Accuracy and performance considerations¶
NVPL FFT employs the Cooley-Tukey algorithm to optimize the performance of particular transform sizes.
The Cooley-Tukey algorithm expresses the DFT matrix as a product of sparse building block matrices, where NVPL FFT has implementations of building blocks of radix-2
, radix-3
, radix-5
and radix-7
.
Hence NVPL FFT is more efficient when the transform sizes can be written in the form \(2^a \times 3^b \times 5^c \times 7^d\), for a, b, c, and d being some non-negative integers.
For the sizes that can not be written in this form, the Bluestein algorithm is used. Since the implementation of the Bluestein algorithm requires more computations per output point than the implementation of the Cooley-Tukey algorithm, the Cooley-Tukey algorithm has better accuracy.

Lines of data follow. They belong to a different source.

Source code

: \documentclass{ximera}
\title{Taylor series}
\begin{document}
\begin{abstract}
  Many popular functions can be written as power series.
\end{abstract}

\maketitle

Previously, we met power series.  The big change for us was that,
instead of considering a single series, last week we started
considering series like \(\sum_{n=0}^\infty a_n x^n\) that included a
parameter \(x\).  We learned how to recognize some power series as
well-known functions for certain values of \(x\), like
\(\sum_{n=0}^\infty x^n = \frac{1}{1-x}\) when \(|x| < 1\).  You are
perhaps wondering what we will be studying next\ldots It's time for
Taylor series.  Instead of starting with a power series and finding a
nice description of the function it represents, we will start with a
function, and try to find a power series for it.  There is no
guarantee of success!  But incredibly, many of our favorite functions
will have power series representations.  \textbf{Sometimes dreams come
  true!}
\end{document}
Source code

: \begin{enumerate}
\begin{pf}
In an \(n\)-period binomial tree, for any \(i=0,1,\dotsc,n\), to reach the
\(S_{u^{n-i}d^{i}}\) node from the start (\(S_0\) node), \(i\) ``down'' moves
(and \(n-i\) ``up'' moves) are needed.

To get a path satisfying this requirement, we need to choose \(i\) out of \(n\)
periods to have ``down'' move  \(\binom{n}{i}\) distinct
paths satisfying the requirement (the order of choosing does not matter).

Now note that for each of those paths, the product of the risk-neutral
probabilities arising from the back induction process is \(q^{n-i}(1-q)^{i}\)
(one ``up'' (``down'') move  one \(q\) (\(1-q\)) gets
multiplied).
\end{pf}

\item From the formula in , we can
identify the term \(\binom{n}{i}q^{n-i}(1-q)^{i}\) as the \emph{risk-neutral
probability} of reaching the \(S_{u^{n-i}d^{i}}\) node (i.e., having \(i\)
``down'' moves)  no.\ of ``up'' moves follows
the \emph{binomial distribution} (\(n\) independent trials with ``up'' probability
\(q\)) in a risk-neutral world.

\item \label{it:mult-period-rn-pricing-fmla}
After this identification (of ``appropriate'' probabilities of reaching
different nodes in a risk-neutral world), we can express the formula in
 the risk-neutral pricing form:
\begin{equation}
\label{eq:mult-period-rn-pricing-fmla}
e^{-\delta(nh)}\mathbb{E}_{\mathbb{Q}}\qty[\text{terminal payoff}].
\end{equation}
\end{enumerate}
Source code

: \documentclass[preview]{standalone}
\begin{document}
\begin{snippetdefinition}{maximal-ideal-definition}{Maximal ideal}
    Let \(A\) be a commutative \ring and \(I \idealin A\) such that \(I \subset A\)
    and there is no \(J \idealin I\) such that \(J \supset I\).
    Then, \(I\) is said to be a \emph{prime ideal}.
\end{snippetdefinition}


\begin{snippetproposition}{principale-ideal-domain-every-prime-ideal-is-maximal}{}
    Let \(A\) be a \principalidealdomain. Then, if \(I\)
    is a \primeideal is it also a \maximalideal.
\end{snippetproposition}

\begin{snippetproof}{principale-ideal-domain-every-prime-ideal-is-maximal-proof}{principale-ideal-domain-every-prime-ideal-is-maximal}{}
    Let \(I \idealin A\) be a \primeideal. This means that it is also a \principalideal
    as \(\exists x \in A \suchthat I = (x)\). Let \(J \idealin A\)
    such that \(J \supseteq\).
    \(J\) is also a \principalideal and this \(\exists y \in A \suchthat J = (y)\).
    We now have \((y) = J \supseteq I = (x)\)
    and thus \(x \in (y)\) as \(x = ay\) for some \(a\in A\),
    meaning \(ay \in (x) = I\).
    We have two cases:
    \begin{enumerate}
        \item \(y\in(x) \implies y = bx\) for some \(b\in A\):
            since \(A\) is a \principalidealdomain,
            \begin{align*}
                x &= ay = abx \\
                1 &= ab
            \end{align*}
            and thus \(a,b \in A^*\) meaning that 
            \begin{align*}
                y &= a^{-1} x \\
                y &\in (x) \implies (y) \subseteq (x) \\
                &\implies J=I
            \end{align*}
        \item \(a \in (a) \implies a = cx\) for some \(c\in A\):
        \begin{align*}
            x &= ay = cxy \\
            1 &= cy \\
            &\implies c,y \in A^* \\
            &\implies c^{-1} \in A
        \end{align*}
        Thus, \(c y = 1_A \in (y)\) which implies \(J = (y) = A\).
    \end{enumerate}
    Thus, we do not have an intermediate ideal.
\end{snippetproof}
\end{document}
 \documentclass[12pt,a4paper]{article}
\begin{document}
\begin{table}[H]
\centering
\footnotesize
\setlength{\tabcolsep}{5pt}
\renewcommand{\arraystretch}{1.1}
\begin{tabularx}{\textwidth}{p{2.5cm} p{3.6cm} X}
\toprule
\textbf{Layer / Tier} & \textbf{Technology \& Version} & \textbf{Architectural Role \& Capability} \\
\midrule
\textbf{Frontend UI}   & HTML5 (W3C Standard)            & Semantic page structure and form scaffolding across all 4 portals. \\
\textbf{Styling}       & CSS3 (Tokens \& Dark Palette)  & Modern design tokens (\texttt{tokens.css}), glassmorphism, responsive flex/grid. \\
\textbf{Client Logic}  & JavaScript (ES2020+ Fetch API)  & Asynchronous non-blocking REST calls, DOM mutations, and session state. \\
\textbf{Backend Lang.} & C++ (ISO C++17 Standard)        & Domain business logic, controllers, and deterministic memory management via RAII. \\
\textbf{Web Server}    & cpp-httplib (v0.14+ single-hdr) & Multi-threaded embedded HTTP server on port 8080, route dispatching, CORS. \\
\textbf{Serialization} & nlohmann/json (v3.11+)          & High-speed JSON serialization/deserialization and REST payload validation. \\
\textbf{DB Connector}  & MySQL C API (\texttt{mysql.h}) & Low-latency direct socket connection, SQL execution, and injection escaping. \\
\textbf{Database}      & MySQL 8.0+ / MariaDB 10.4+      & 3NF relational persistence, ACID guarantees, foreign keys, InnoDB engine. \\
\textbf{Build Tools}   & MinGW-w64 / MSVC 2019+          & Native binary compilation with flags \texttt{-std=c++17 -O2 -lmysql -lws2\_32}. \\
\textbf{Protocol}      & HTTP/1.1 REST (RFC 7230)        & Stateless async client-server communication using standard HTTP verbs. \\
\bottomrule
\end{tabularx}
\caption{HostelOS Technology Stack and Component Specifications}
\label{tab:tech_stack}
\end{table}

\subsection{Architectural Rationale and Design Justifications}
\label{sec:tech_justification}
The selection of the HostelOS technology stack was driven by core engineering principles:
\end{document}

For general tips for how to get better performance of NVPL FFT, please see Table: NVPL FFT performance tips.
Applies to |
Recommendation |
Comment |
---|---|---|
All |
Use single precision transforms. |
Single precision transforms require less bandwidth per computation than double precision transforms. |
All |
Restrict the size along each dimension to use fewer distinct prime factors. |
A transform of \(2^n\) or \(3^m\) will usually be faster than one of size \(2^i\times 3^j\) even if the latter is slightly smaller, due to the composition of specialized paths. |
All |
Restrict the data to be contiguous in memory when performing a single transform. When performing multiple transforms make the individual datasets contiguous. |
The library is optimized for this data layout. |
All |
Perform multiple, i.e., batched, transforms. |
The library has additional optimizations performed in batched mode. |
Grace & AWS Graviton 3 CPUs |
Use number of threads equal to the number CPU cores |
The library achieves best performance with this configuration. |
Warning
As noted in Release Notes, some of the supported FFT sizes, including composite sizes and sizes greater than 50K elements, are not optimized to the full extent.
Result reproducibility¶
Results produced by NVPL FFT are deterministic, i.e., bitwise reproducible, as long as (1) the plan input parameters, (2) the multi-threading setup, (3) the NVPL FFT version and (4) the CPU model are kept constant between runs.
Note
Different number of threads could lead to different code paths for performance optimizations. Hence the results from running with different number of threads could be different from each other.
Note
As cuFFT, when computing DFTs in batched mode, signals from different batches could be combined for processing for performance optimizations. Therefore, the results from batched mode and non-batched executions could exhibit differences.